Start of DATA RECORDS

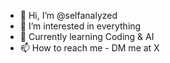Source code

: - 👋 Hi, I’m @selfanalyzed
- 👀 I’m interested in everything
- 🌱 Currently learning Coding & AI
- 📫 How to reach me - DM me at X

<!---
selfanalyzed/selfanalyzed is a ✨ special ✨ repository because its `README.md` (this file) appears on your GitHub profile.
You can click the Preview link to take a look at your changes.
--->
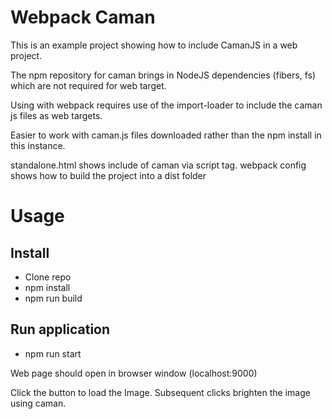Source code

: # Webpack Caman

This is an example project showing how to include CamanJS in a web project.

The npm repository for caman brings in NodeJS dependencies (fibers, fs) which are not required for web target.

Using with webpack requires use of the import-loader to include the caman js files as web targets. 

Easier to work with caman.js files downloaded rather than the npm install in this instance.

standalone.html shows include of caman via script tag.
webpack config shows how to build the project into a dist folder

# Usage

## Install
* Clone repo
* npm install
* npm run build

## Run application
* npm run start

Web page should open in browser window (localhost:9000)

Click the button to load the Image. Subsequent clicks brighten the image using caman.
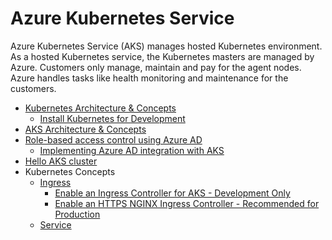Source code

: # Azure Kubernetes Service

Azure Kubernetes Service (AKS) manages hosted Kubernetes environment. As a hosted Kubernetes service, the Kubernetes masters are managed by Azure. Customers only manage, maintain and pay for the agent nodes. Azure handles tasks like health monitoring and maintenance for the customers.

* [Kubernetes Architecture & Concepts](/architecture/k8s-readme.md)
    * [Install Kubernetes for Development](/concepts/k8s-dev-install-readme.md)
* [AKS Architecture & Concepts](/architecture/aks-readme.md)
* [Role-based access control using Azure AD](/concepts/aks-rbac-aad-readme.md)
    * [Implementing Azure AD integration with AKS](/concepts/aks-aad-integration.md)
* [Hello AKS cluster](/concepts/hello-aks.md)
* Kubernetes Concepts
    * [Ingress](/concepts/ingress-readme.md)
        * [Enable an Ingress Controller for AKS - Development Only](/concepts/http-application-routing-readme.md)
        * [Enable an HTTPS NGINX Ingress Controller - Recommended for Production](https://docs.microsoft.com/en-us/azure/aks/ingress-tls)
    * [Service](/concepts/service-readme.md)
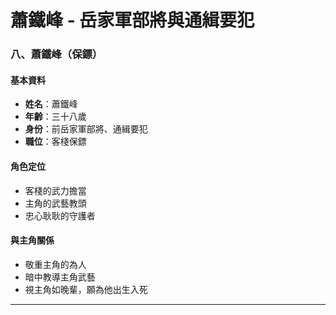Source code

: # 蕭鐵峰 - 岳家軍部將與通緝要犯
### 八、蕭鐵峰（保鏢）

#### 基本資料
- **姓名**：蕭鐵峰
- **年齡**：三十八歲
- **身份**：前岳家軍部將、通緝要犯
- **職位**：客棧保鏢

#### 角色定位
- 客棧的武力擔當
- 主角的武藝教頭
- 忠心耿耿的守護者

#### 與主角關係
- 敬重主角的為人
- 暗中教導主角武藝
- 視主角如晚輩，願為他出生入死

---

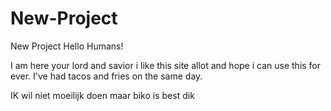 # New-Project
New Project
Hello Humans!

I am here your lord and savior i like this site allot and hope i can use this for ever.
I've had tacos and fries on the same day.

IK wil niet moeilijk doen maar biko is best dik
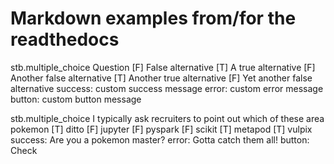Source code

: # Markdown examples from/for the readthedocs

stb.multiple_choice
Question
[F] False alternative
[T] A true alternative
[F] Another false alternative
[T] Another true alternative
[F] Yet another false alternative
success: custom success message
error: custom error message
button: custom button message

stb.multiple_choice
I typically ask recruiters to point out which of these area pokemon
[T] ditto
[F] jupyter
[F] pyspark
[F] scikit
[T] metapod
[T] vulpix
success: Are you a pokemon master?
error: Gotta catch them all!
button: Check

End of DATA RECORDS

▶ **WHAT IS NEEDED**: Print all records word for word, no images.

▶ **ANSWER FOR THE TASK**:
Source code

: - 👋 Hi, I’m @selfanalyzed
- 👀 I’m interested in everything
- 🌱 Currently learning Coding & AI
- 📫 How to reach me - DM me at X

<!---
selfanalyzed/selfanalyzed is a ✨ special ✨ repository because its `README.md` (this file) appears on your GitHub profile.
You can click the Preview link to take a look at your changes.
--->
Source code

: # Webpack Caman

This is an example project showing how to include CamanJS in a web project.

The npm repository for caman brings in NodeJS dependencies (fibers, fs) which are not required for web target.

Using with webpack requires use of the import-loader to include the caman js files as web targets. 

Easier to work with caman.js files downloaded rather than the npm install in this instance.

standalone.html shows include of caman via script tag.
webpack config shows how to build the project into a dist folder

# Usage

## Install
* Clone repo
* npm install
* npm run build

## Run application
* npm run start

Web page should open in browser window (localhost:9000)

Click the button to load the Image. Subsequent clicks brighten the image using caman.
Source code

: # Azure Kubernetes Service

Azure Kubernetes Service (AKS) manages hosted Kubernetes environment. As a hosted Kubernetes service, the Kubernetes masters are managed by Azure. Customers only manage, maintain and pay for the agent nodes. Azure handles tasks like health monitoring and maintenance for the customers.

* [Kubernetes Architecture & Concepts](/architecture/k8s-readme.md)
    * [Install Kubernetes for Development](/concepts/k8s-dev-install-readme.md)
* [AKS Architecture & Concepts](/architecture/aks-readme.md)
* [Role-based access control using Azure AD](/concepts/aks-rbac-aad-readme.md)
    * [Implementing Azure AD integration with AKS](/concepts/aks-aad-integration.md)
* [Hello AKS cluster](/concepts/hello-aks.md)
* Kubernetes Concepts
    * [Ingress](/concepts/ingress-readme.md)
        * [Enable an Ingress Controller for AKS - Development Only](/concepts/http-application-routing-readme.md)
        * [Enable an HTTPS NGINX Ingress Controller - Recommended for Production](https://docs.microsoft.com/en-us/azure/aks/ingress-tls)
    * [Service](/concepts/service-readme.md)
Source code

: # 蕭鐵峰 - 岳家軍部將與通緝要犯
### 八、蕭鐵峰（保鏢）

#### 基本資料
- **姓名**：蕭鐵峰
- **年齡**：三十八歲
- **身份**：前岳家軍部將、通緝要犯
- **職位**：客棧保鏢

#### 角色定位
- 客棧的武力擔當
- 主角的武藝教頭
- 忠心耿耿的守護者

#### 與主角關係
- 敬重主角的為人
- 暗中教導主角武藝
- 視主角如晚輩，願為他出生入死

---

 # New-Project
New Project
Hello Humans!

I am here your lord and savior i like this site allot and hope i can use this for ever.
I've had tacos and fries on the same day.

IK wil niet moeilijk doen maar biko is best dik
Source code

: # Markdown examples from/for the readthedocs

stb.multiple_choice
Question
[F] False alternative
[T] A true alternative
[F] Another false alternative
[T] Another true alternative
[F] Yet another false alternative
success: custom success message
error: custom error message
button: custom button message

stb.multiple_choice
I typically ask recruiters to point out which of these area pokemon
[T] ditto
[F] jupyter
[F] pyspark
[F] scikit
[T] metapod
[T] vulpix
success: Are you a pokemon master?
error: Gotta catch them all!
button: Check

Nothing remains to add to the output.